彼女は返事はなく、さっと俺の皿から肉を取った。
「ふふへへ、ありがと」
その感謝の後、涎を垂らした彼女はその肉をがっついた。
基本的に肉は生肉が1番と語っていた彼女は多分、この肉で腹を壊すことはないだろう。
……食べたかったなぁ。
そう、俺は思い残した。
そうして、朝食の時間は何もなく終わった。
一応、またご飯をぶっかけられそうになったが、それも防いでくれた。だからもう、何もなかった。

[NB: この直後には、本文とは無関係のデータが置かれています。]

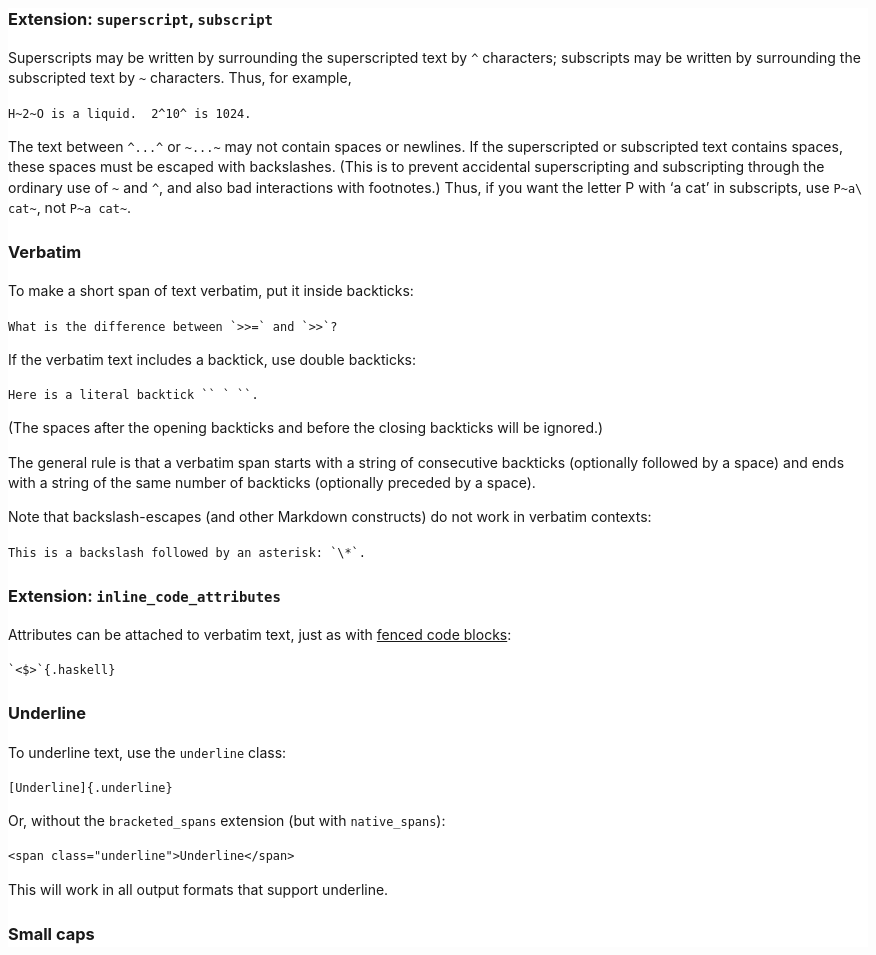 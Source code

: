 ### Extension: `superscript`, `subscript`

Superscripts may be written by surrounding the superscripted text by `^`
characters; subscripts may be written by surrounding the subscripted
text by `~` characters. Thus, for example,

    H~2~O is a liquid.  2^10^ is 1024.

The text between `^...^` or `~...~` may not contain spaces or newlines.
If the superscripted or subscripted text contains spaces, these spaces
must be escaped with backslashes. (This is to prevent accidental
superscripting and subscripting through the ordinary use of `~` and `^`,
and also bad interactions with footnotes.) Thus, if you want the letter
P with ‘a cat’ in subscripts, use `P~a\ cat~`, not `P~a cat~`.

### Verbatim

To make a short span of text verbatim, put it inside backticks:

    What is the difference between `>>=` and `>>`?

If the verbatim text includes a backtick, use double backticks:

    Here is a literal backtick `` ` ``.

(The spaces after the opening backticks and before the closing backticks
will be ignored.)

The general rule is that a verbatim span starts with a string of
consecutive backticks (optionally followed by a space) and ends with a
string of the same number of backticks (optionally preceded by a space).

Note that backslash-escapes (and other Markdown constructs) do not work
in verbatim contexts:

    This is a backslash followed by an asterisk: `\*`.

### Extension: `inline_code_attributes`

Attributes can be attached to verbatim text, just as with [fenced code
blocks](#fenced-code-blocks):

    `<$>`{.haskell}

### Underline

To underline text, use the `underline` class:

    [Underline]{.underline}

Or, without the `bracketed_spans` extension (but with `native_spans`):

    <span class="underline">Underline</span>

This will work in all output formats that support underline.

### Small caps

こんなに何もなく食べれたのは、この生活が始まって初めてだ。
『すっごい頼りになるわ』
『ふっふーん。そりゃあ私は伝承に残る名高き三月猫だもの』
『あ、そういえばなんで今日の朝ぺシーに化けてたの?』
『え?だってあの姿で彼に襲われてそうな格好したら、絶対に話が拗れるでしょ?』
『そんなの絶対面白いじゃない』
『実際めちゃめちゃ面白かったし』
そう言ってケタケタ笑う彼女を見て、俺は少し――心を許しそうになった。
――コイツを絶対に、信じるな。
その神城の言葉を思い出し、俺はピクリとからだを震わせる。
そして、一呼吸し、気を引き締め直した。
……………そして、時刻は8:00。勤労の時間だ。
場所は、瓦礫の山である元別邸。
話を聞いた感じ、元々ここは騎士様たちの宿舎だったそう。
それを神城が油を撒いて火をつけてぶち壊した結果がこれ。
……なんかめっちゃ恨まれてそう。
正体バレた後の復讐とかそういうのがマジで怖いわ。
ま、とりあえずそういうのは置いといて……、この瓦礫撤去は、主に二グループに別れている。
大きな瓦礫が撤去出来る奴らと、出来ない奴らで、だ。
神城や、獣人ということで力の強いペシー。ドルダンさんなんかは能力が使える。
他は瓦礫を載せた荷台を運んだり、細かな瓦礫を掃除したりといった感じ。
ただまあ日によって出来る奴らもこっちに混ざったりするから、結構色んな人と話はできた。
不運もあったが、三月猫のお陰で楽に回避ができた。
………………
………
…
夜20:00。労働も終わり、晩飯も食べた。
とりあえず、めちゃくちゃ三月猫の助けがありがたすぎた。
もうね…今日ほど気を抜いて動けた日他にないもん。マジで助かったわ。
……だからこそ、神城は信じるなって言うんだろうね。
今のところ、三月猫に悪感情はない。むしろ、好感を抱いている。
……あー、本当に怖いわ。本当に怖い。あれだけ悪いことを神城から言われたのにも関わらず、好感を抱かされている事実が、本当に怖い。
『ねぇ〜、ご飯まだ〜』
『英雄志願者が寝るまで待って』
そして、どうやらコイツには二食のご飯が毎日必要らしい。
流石に英雄志願者の前で堂々と与えるのは怖かった為、英雄志願者が寝付くまで待ってもらう。
そんな会話をしていると……英雄志願者は、「ちょっと出かける」と言ってベットから起き上がる。
「おう、いってらっしゃーい」と返すと、英雄志願者は――
――三月猫がいる場所をわざとらしく屈んで避け、外へと出た。
……俺と三月猫は顔を見合わせ、俺は呟いた。